* What the exercise asks *
From the records, pick out and copy each line containing "which".

* Data provided *
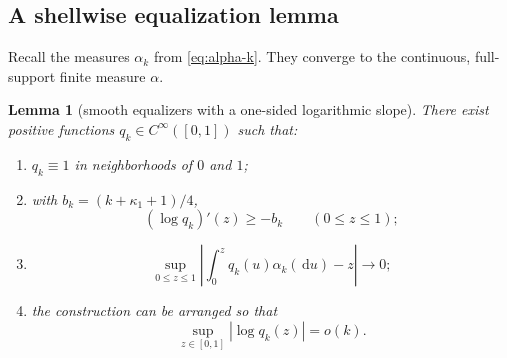 \documentclass[11pt,oneside]{article}
\newtheorem{lemma}[theorem]{Lemma}
\theoremstyle{definition}
\theoremstyle{remark}
\newcommand{\dd}{\,\mathrm d}
\newcommand{\abs}[1]{\left|#1\right|}
\begin{document}
\subsection{A shellwise equalization lemma}

Recall the measures \(\alpha_k\) from \eqref{eq:alpha-k}.  They converge to
the continuous, full-support finite measure \(\alpha\).

\begin{lemma}[smooth equalizers with a one-sided logarithmic slope]
\label{lem:equalizers}
There exist positive functions \(q_k\in C^\infty([0,1])\) such that:
\begin{enumerate}
\item \(q_k\equiv1\) in neighborhoods of \(0\) and \(1\);
\item with \(b_k=(k+\kappa_1+1)/4\),
\begin{equation}
 (\log q_k)'(z)\ge-b_k\qquad(0\le z\le1);
 \label{eq:q-slope}
\end{equation}
\item
\begin{equation}
 \sup_{0\le z\le1}
 \abs{\int_0^zq_k(u)\alpha_k(\dd u)-z}
 \longrightarrow0;
 \label{eq:q-equalize}
\end{equation}
\item the construction can be arranged so that
\begin{equation}
 \sup_{z\in[0,1]}|\log q_k(z)|=o(k).
 \label{eq:q-sublinear}
\end{equation}
\end{enumerate}
\end{lemma}
\end{document}
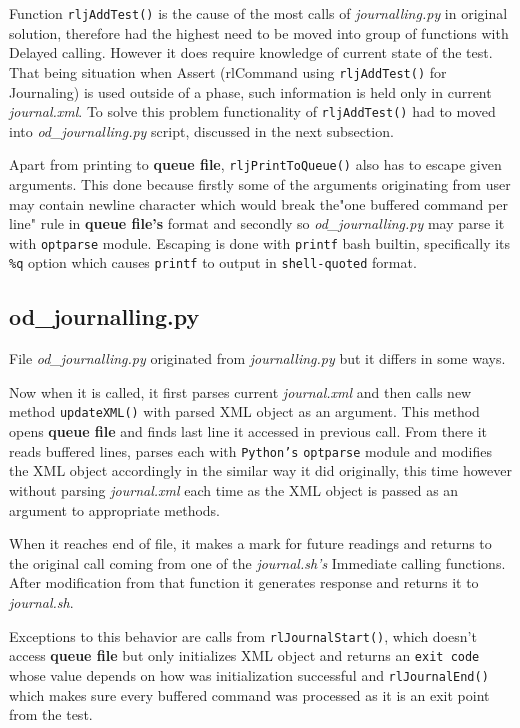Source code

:Function \texttt{rljAddTest()} is the cause of the most calls of \textit{journalling.py} in original solution, therefore had the highest need to be moved into group of functions with Delayed calling. However it does require knowledge of current state of the test. That being situation when Assert (rlCommand using \texttt{rljAddTest()} for Journaling) is used outside of a phase, such information is held only in current \textit{journal.xml}. To solve this problem functionality of  \texttt{rljAddTest()} had to moved into \textit{{od\_journalling.py}} script, discussed in the next subsection.

Apart from printing to \textbf{queue file}, \texttt{rljPrintToQueue()} also has to escape given arguments. This done because firstly some of the arguments originating from user may contain newline character which would break the"one buffered command per line" rule in  \textbf{queue file's} format and secondly so \textit{od\_journalling.py} may parse it with \texttt{optparse} module.
Escaping is done with \texttt{printf} bash builtin\cite{bash_builtins}, specifically its \texttt{\%q} option which causes \texttt{printf} to output in \texttt{shell-quoted} format.

\subsection{od\_journalling.py}
File \textit{od\_journalling.py} originated from \textit{journalling.py} but it differs in some ways.

Now when it is called, it first parses current \textit{journal.xml} and then calls new method \texttt{updateXML()} with parsed XML object as an argument. This method opens \textbf{queue file} and finds last line it accessed in previous call. From there it reads buffered lines, parses each with \texttt{Python's} \texttt{optparse} module and modifies the XML object accordingly in the similar way it did originally, this time however without parsing \textit{journal.xml} each time as the XML object is passed as an argument to appropriate methods. 

When it reaches end of file, it makes a mark for future readings and returns to the original call coming from one of the \textit{journal.sh's}  Immediate calling functions. After modification from that function it generates response and returns it to \textit{journal.sh}. 

Exceptions to this behavior are calls  from \texttt{rlJournalStart()}, which doesn't access \textbf{queue file} but only initializes XML object and returns an \texttt{exit code} whose value depends on how was initialization successful and \texttt{rlJournalEnd()} which makes sure every buffered command was processed as it is an exit point from the test.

* Result *
Apart from printing to \textbf{queue file}, \texttt{rljPrintToQueue()} also has to escape given arguments. This done because firstly some of the arguments originating from user may contain newline character which would break the"one buffered command per line" rule in  \textbf{queue file's} format and secondly so \textit{od\_journalling.py} may parse it with \texttt{optparse} module.
Escaping is done with \texttt{printf} bash builtin\cite{bash_builtins}, specifically its \texttt{\%q} option which causes \texttt{printf} to output in \texttt{shell-quoted} format.
Exceptions to this behavior are calls  from \texttt{rlJournalStart()}, which doesn't access \textbf{queue file} but only initializes XML object and returns an \texttt{exit code} whose value depends on how was initialization successful and \texttt{rlJournalEnd()} which makes sure every buffered command was processed as it is an exit point from the test.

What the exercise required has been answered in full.